Trump’s tweet may have been born out of a frustration that the Reagan Foundation, Paul Ryan, and Fox News weren’t being sufficiently subservient and appreciative of his presidency. But it also was a reflection of a broader anxiety within the upper echelons of Trumpworld that the president’s conservative base—which Trump and the party have long touted as rock-solid and fiercely loyal—may be starting to rupture amid the coronavirus pandemic, a weakened U.S. economy, and protest movements in the aftermath of the police killing of George Floyd. It is a concern that some close associates of the president have raised to him directly.
“I told him that he should believe the [public] polling, and that it shows that the way things are going, some of his base may abandon him by the election,” said a Republican who spoke to Trump about the issue earlier this month. “That is what the numbers are saying.”
Remember what we said about deaths lagging? By the way, hospitalization tracking is unstable because of the forced CDC→ HHS change. I don’t yet trust the numbers.
Texas Tribune:
Texas' count of coronavirus deaths jumps 12% after officials change the way they tally COVID-19 fatalities
Hispanic Texans are overrepresented in the state's updated fatality count, making up 47% of deaths, but only 40% of the state's population.
After months of undercounting coronavirus deaths, Texas’ formal tally of COVID-19 fatalities grew by more than 600 on Monday after state health officials changed their method of reporting.

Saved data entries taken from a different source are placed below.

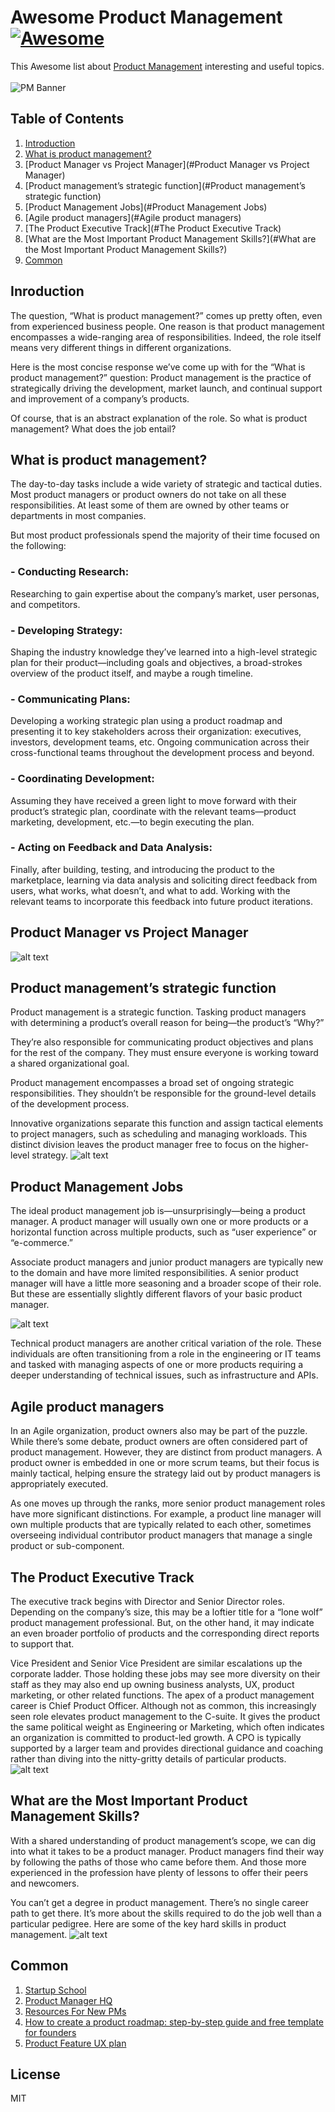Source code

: # Awesome Product Management [![Awesome](https://cdn.rawgit.com/sindresorhus/awesome/d7305f38d29fed78fa85652e3a63e154dd8e8829/media/badge.svg)](https://github.com/sindresorhus/awesome)

This Awesome list about [Product Management](https://en.wikipedia.org/wiki/Product_management)  interesting and useful topics. <br /><br />
![PM Banner](https://github.com/shahedbd/awesome-project-management/blob/master/ProductManagement/Resource/pm-main.png)

## Table of Contents
1. [Introduction](#Introductions)
2. [What is product management?](#What-is-product-management)
3. [Product Manager vs Project Manager](#Product Manager vs Project Manager)
4. [Product management’s strategic function](#Product management’s strategic function)
5. [Product Management Jobs](#Product Management Jobs)
6. [Agile product managers](#Agile product managers)
7. [The Product Executive Track](#The Product Executive Track)
8. [What are the Most Important Product Management Skills?](#What are the Most Important Product Management Skills?)
9. [Common](#Common)

## Inroduction
The question, “What is product management?” comes up pretty often, even from experienced business people. One reason is that product management encompasses a wide-ranging area of responsibilities. Indeed, the role itself means very different things in different organizations.

Here is the most concise response we’ve come up with for the “What is product management?” question: Product management is the practice of strategically driving the development, market launch, and continual support and improvement of a company’s products.

Of course, that is an abstract explanation of the role. So what is product management? What does the job entail?

## What is product management?
The day-to-day tasks include a wide variety of strategic and tactical duties. Most product managers or product owners do not take on all these responsibilities. At least some of them are owned by other teams or departments in most companies. 

But most product professionals spend the majority of their time focused on the following:

### - Conducting Research: 
Researching to gain expertise about the company’s market, user personas, and competitors.
### - Developing Strategy: 
Shaping the industry knowledge they’ve learned into a high-level strategic plan for their product—including goals and objectives, a broad-strokes overview of the product itself, and maybe a rough timeline.
### - Communicating Plans: 
Developing a working strategic plan using a product roadmap and presenting it to key stakeholders across their organization: executives, investors, development teams, etc. Ongoing communication across their cross-functional teams throughout the development process and beyond.
### - Coordinating Development: 
Assuming they have received a green light to move forward with their product’s strategic plan, coordinate with the relevant teams—product marketing, development, etc.—to begin executing the plan.
### - Acting on Feedback and Data Analysis: 
Finally, after building, testing, and introducing the product to the marketplace, learning via data analysis and soliciting direct feedback from users, what works, what doesn’t, and what to add. Working with the relevant teams to incorporate this feedback into future product iterations.

## Product Manager vs Project Manager
![alt text](image.png)
## Product management’s strategic function
Product management is a strategic function. Tasking product managers with determining a product’s overall reason for being—the product’s “Why?” 

They’re also responsible for communicating product objectives and plans for the rest of the company. They must ensure everyone is working toward a shared organizational goal. 

Product management encompasses a broad set of ongoing strategic responsibilities. They shouldn’t be responsible for the ground-level details of the development process.

Innovative organizations separate this function and assign tactical elements to project managers, such as scheduling and managing workloads. This distinct division leaves the product manager free to focus on the higher-level strategy.
![alt text](image-1.png)
## Product Management Jobs
The ideal product management job is—unsurprisingly—being a product manager. A product manager will usually own one or more products or a horizontal function across multiple products, such as “user experience” or “e-commerce.” 

Associate product managers and junior product managers are typically new to the domain and have more limited responsibilities. A senior product manager will have a little more seasoning and a broader scope of their role. But these are essentially slightly different flavors of your basic product manager.

![alt text](image-2.png)

Technical product managers are another critical variation of the role. These individuals are often transitioning from a role in the engineering or IT teams and tasked with managing aspects of one or more products requiring a deeper understanding of technical issues, such as infrastructure and APIs.

## Agile product managers
In an Agile organization, product owners also may be part of the puzzle. While there’s some debate, product owners are often considered part of product management. However, they are distinct from product managers. A product owner is embedded in one or more scrum teams, but their focus is mainly tactical, helping ensure the strategy laid out by product managers is appropriately executed. 

As one moves up through the ranks, more senior product management roles have more significant distinctions. For example, a product line manager will own multiple products that are typically related to each other, sometimes overseeing individual contributor product managers that manage a single product or sub-component.


## The Product Executive Track
The executive track begins with Director and Senior Director roles. Depending on the company’s size, this may be a loftier title for a “lone wolf” product management professional. But, on the other hand, it may indicate an even broader portfolio of products and the corresponding direct reports to support that. 

Vice President and Senior Vice President are similar escalations up the corporate ladder. Those holding these jobs may see more diversity on their staff as they may also end up owning business analysts, UX, product marketing, or other related functions. The apex of a product management career is Chief Product Officer. Although not as common, this increasingly seen role elevates product management to the C-suite. It gives the product the same political weight as Engineering or Marketing, which often indicates an organization is committed to product-led growth. A CPO is typically supported by a larger team and provides directional guidance and coaching rather than diving into the nitty-gritty details of particular products.
![alt text](image-3.png)
## What are the Most Important Product Management Skills?
With a shared understanding of product management’s scope, we can dig into what it takes to be a product manager. Product managers find their way by following the paths of those who came before them. And those more experienced in the profession have plenty of lessons to offer their peers and newcomers. 

You can’t get a degree in product management. There’s no single career path to get there. It’s more about the skills required to do the job well than a particular pedigree. Here are some of the key hard skills in product management.
![alt text](image-4.png)
## Common
1. [Startup School](https://www.startupschool.org/)
1. [Product Manager HQ](https://www.productmanagerhq.com/)
1. [Resources For New PMs](https://miketadlock.tumblr.com/post/44814775687/resources-for-new-pms)
1. [How to create a product roadmap: step-by-step guide and free template for founders](https://krit.com/blog/product-roadmap-free-template-and-guide-for-founders)
1. [Product Feature UX plan](https://paper.dropbox.com/published/Product-Feature-UX-plan-aTB1elcLy3DC8NwAc33S3Dp)
  



License
----

MIT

The revised count indicates that more than 12% of the state’s death tally was unreported by state health officials before Monday.

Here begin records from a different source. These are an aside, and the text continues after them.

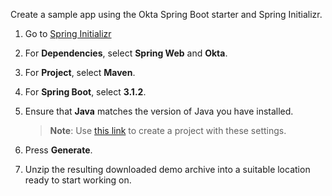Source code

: Create a sample app using the Okta Spring Boot starter and Spring Initializr.

1. Go to [Spring Initializr](https://start.spring.io)
1. For **Dependencies**, select **Spring Web** and **Okta**.
1. For **Project**, select **Maven**.
1. For **Spring Boot**, select **3.1.2**.
1. Ensure that **Java** matches the version of Java you have installed.

   > **Note**: Use [this link](https://start.spring.io/#!type=maven-project&language=java&packaging=jar&jvmVersion=11&groupId=com.example&artifactId=demo&name=demo&description=Demo%20project%20for%20Spring%20Boot&packageName=com.example.demo&dependencies=web,okta) to create a project with these settings.

1. Press **Generate**.
1. Unzip the resulting downloaded demo archive into a suitable location ready to start working on.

The Texas Department of State Health Services is now counting deaths marked on death certificates as caused by COVID-19. Previously, the state relied on local and regional public health departments to verify and report deaths.
Independents win elections. But so do little things:
Tim Alberta/Politico:
Trump’s Biggest Problem Isn’t Wealthy Suburbanites. It’s the White Working Class.
To win, the president needs to capture untapped support from the blue-collar base. In Scranton, he’s not getting the job done.
After winning college-educated whites by 3 points in 2016, Trump’s party lost this group by 8 points in the midterms; GOP officials fear that margin could approach 15 points this fall and carry Joe Biden into the White House.
It all adds up to a dire outlook for Trump. If he is losing badly among the two fastest-growing blocs of voters—minorities and college-educated whites—is there any hope for the president to win a second term?
Yes, there is. And his reason for hope comes from a familiar place: the white working class.
(Bear with me, Washington. Although I did pass a few million roadside diners in my 20 hours of driving to report this dispatch, and even had lovely meals at two of them, this is not one of those diner stories.)